Cytat(netir @ 19.07.2019, 12:46:38 )

i w modelu w atrybutach (https://laravel.com/docs/5.8/eloquent-mutators) sprawdzał z kim mam do czynienia przed zwróceniem pól - wszystko zależy od tego co dokładnie musisz rozwiązać.

Autoryzacja w getterach i setterach? Mega słabe. Nie do tego służą.

Do tego czy użytkownik może edytować służy po pierwsze fillable, jako tak pierwsza linia obrony dla najważniejszych atrybutów, potem dla tych mniej istotnych najnormalniej w świecie walidacja za pomocą klasy Request - do insert/update przekazujesz przefiltrowany request, albo jeżeli chcesz komunikować o braku dostępu do danej zmiennej to robisz to krok wcześniej czyli w rules (walidacja właściwa).

Napisany przez: netir 21.07.2019, 00:13:29

Cytat(markonix @ 20.07.2019, 12:40:56 )

Założenie jest takie, że na froncie user dostaje w requescie tylko pola, które może edytować, więc rules i fillable odpada. Chyba najlepsze będzie w tym wypadku po prostu middleware, które skieruje do odpowiedniego kontrolelra, a reszta w service layer nie sądzisz?

Napisany przez: viking 21.07.2019, 06:37:10

Klasy reprezentujących model możesz mieć wiele i dla każdego odpowiednie fillable. Poczytaj jeszcze o gate. Spatie permission domyślnie też ogranicza w ten sposób dostęp do modelu.

Napisany przez: netir 21.07.2019, 10:58:15

@viking

Gates i policies są mega, nie czytałem o nich wcześniej, dzięki.

Natomiast co do "Klasy reprezentujących model możesz mieć wiele i dla każdego odpowiednie fillable", proponujesz tworzyć dodatkowe klasy rozszerzające model dla każdego typu usera, po to, żeby dodać fillable?

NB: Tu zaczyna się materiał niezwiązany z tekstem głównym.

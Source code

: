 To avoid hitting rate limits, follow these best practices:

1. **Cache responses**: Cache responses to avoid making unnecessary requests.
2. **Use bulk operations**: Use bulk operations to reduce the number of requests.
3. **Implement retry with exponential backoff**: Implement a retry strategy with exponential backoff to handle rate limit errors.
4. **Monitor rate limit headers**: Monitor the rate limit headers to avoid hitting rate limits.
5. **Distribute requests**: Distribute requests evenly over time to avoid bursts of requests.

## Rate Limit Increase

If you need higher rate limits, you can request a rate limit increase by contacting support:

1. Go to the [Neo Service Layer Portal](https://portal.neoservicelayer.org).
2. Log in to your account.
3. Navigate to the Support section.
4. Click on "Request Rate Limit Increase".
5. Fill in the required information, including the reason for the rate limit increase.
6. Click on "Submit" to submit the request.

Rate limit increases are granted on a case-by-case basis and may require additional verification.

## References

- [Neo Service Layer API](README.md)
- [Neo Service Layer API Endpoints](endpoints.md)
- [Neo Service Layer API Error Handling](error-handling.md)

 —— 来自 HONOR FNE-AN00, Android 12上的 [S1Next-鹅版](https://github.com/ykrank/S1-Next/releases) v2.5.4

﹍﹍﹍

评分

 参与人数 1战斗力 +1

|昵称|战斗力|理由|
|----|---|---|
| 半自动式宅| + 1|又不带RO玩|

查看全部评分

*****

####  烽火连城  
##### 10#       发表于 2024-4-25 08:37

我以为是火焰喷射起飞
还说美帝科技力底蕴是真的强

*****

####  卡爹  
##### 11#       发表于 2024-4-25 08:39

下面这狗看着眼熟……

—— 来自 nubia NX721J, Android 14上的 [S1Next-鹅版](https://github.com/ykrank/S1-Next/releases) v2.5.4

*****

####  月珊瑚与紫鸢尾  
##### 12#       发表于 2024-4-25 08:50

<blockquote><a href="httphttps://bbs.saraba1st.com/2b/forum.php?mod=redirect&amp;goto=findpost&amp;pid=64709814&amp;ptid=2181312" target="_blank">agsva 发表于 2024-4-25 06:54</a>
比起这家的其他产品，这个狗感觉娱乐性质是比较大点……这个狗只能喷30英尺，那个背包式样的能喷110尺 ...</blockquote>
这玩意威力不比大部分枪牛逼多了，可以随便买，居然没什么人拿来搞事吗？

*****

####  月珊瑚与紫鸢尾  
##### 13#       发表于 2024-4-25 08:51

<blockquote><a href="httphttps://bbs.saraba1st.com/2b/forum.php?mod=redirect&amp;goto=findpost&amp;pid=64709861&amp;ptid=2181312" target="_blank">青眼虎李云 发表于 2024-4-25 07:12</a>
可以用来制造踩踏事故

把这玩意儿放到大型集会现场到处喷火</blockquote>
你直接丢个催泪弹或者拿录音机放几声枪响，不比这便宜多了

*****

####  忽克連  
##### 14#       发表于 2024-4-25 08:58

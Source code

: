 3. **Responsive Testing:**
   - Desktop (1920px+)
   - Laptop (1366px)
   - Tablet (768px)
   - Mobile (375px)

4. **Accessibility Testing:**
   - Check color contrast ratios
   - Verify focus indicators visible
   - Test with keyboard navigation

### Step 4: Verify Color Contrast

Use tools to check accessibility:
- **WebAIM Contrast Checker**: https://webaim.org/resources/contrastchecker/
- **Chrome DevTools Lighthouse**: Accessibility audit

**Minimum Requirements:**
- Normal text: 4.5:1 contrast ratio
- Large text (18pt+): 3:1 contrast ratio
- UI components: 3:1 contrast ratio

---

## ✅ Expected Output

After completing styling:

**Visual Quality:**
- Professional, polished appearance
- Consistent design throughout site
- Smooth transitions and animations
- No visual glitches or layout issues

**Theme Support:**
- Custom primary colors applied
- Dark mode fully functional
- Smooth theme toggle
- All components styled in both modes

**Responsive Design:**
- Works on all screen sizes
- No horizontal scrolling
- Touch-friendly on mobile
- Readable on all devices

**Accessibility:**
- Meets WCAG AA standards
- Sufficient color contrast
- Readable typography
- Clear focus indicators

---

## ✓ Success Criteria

Napisany przez: markonix 21.07.2019, 17:16:44

Dostęp do edycji/dodawania już napisałem jak rozwiązujemy - walidacją/filtracją, a to aby get'em otrzymać odchudzony obiekt możemy wykorzystać API Resource.
Oczywiście możliwe, że już ktoś wpadł na to aby ubrać to w jakąś libkę, która by to robiła za pomocą jednej "konfiguracji".